Six named to Florida Agricultural Hall of Fame

01/01/2007 02:00:00 AM
Tom Burfield

He has received a wealth of recognition, including a 4-H Lifetime Service Award and the Commissioner’s Agricultural Environmental Leadership Award.

He and his wife, Jane, still live on the ranch. They have three grown children and four grandchildren.

 

Wayne Hawkins

When he took over as manager of the Orlando-based Florida Tomato Committee, Wayne Hawkins was disappointed with the meager attendance at the organization’s annual meeting at a midrange hotel in Belle Glade. He thought a more prestigious venue might attract more growers, so he moved the gathering, eventually ending up at the event’s current location, the Ritz Carlton in Naples.

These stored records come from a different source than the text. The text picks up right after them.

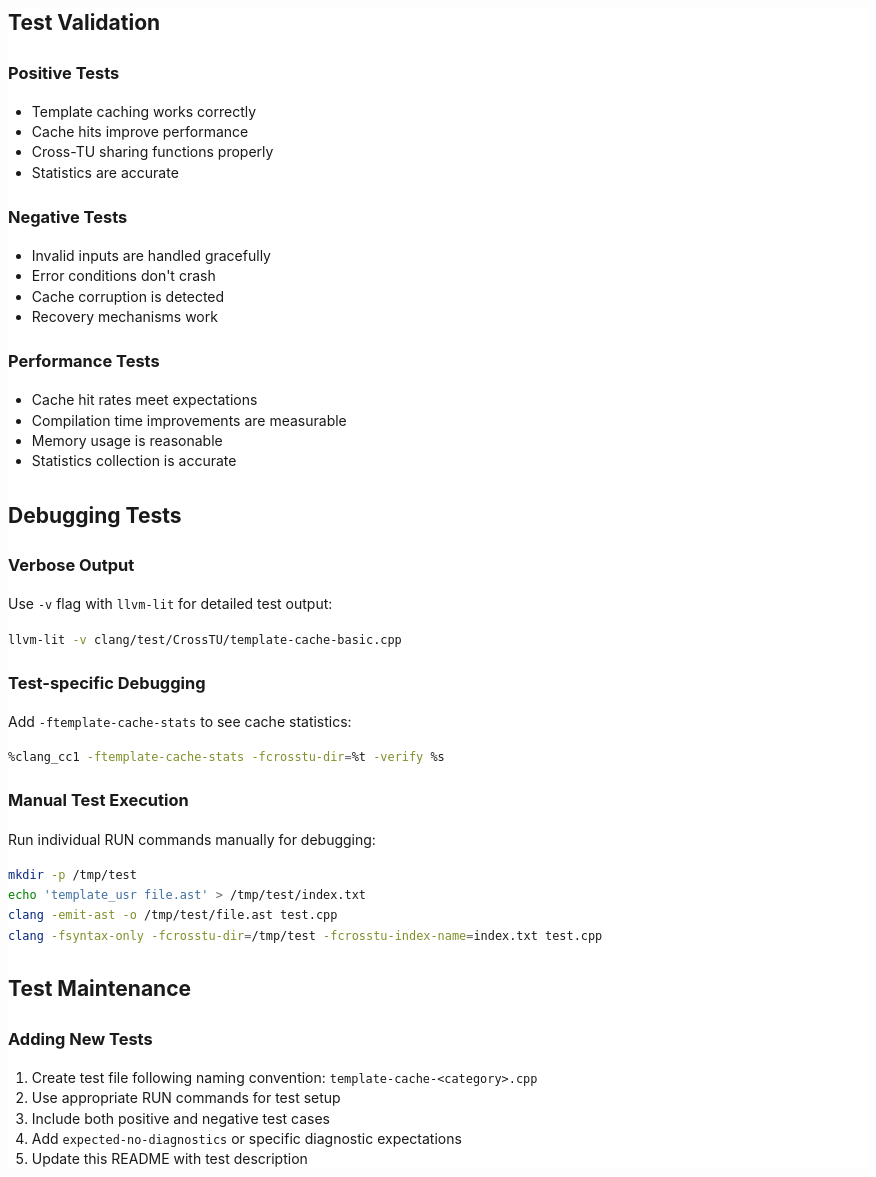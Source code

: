 ## Test Validation

### Positive Tests
- Template caching works correctly
- Cache hits improve performance
- Cross-TU sharing functions properly
- Statistics are accurate

### Negative Tests
- Invalid inputs are handled gracefully
- Error conditions don't crash
- Cache corruption is detected
- Recovery mechanisms work

### Performance Tests
- Cache hit rates meet expectations
- Compilation time improvements are measurable
- Memory usage is reasonable
- Statistics collection is accurate

## Debugging Tests

### Verbose Output
Use `-v` flag with `llvm-lit` for detailed test output:
```bash
llvm-lit -v clang/test/CrossTU/template-cache-basic.cpp
```

### Test-specific Debugging
Add `-ftemplate-cache-stats` to see cache statistics:
```bash
%clang_cc1 -ftemplate-cache-stats -fcrosstu-dir=%t -verify %s
```

### Manual Test Execution
Run individual RUN commands manually for debugging:
```bash
mkdir -p /tmp/test
echo 'template_usr file.ast' > /tmp/test/index.txt
clang -emit-ast -o /tmp/test/file.ast test.cpp
clang -fsyntax-only -fcrosstu-dir=/tmp/test -fcrosstu-index-name=index.txt test.cpp
```

## Test Maintenance

### Adding New Tests
1. Create test file following naming convention: `template-cache-<category>.cpp`
2. Use appropriate RUN commands for test setup
3. Include both positive and negative test cases
4. Add `expected-no-diagnostics` or specific diagnostic expectations
5. Update this README with test description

Attendance rose from 30 or 40 to as many as 350. He created a convention-type atmosphere where growers were able to get to know each other. They discovered they had the same problems, Hawkins says, and they started working together to solve them.

Hawkins, an Orlando resident who has been called “the father of the modern agricultural cooperative exchange,” is responsible for organizing the Florida Sweet Corn Exchange, the South Florida Vegetable Exchange, the Zellwood Sweet Corn Exchange, the Leaf and Radish Exchange and the North Florida Vegetable Growers Exchange. His only reward for those efforts was the satisfaction he received knowing he was helping growers become more efficient and make a better living.

Born in 1932 in Oakland Park, Hawkins served in the U.S. Air Force during the Korean War. During his junior year at the University of Florida, he was a college dealer for an aluminum cookware company, where he managed 40 people. After graduating with a degree in agricultural economics, he worked as manager of production and marketing for the Florida Fruit and Vegetable Association before taking the reins of the Florida Tomato Committee in 1974.

“During his 25-year tenure, he helped guide the Florida tomato industry through a time of extreme transition driven by intense foreign competition and unprecedented domestic consolidation,” according to the Florida Department of Agriculture and Consumer Services.

During many trips to Washington, D.C., Hawkins spoke out in favor of fair trade and against “burdensome government regulations on farmers.”

He worked with youth groups and persuaded the Florida Tomato Exchange to establish a scholarship fund for children of migrant farm workers. When he retired in 1999, he established the Wayne Hawkins Agricultural Scholarship Fund at the University of Florida for students majoring in food and resource economics.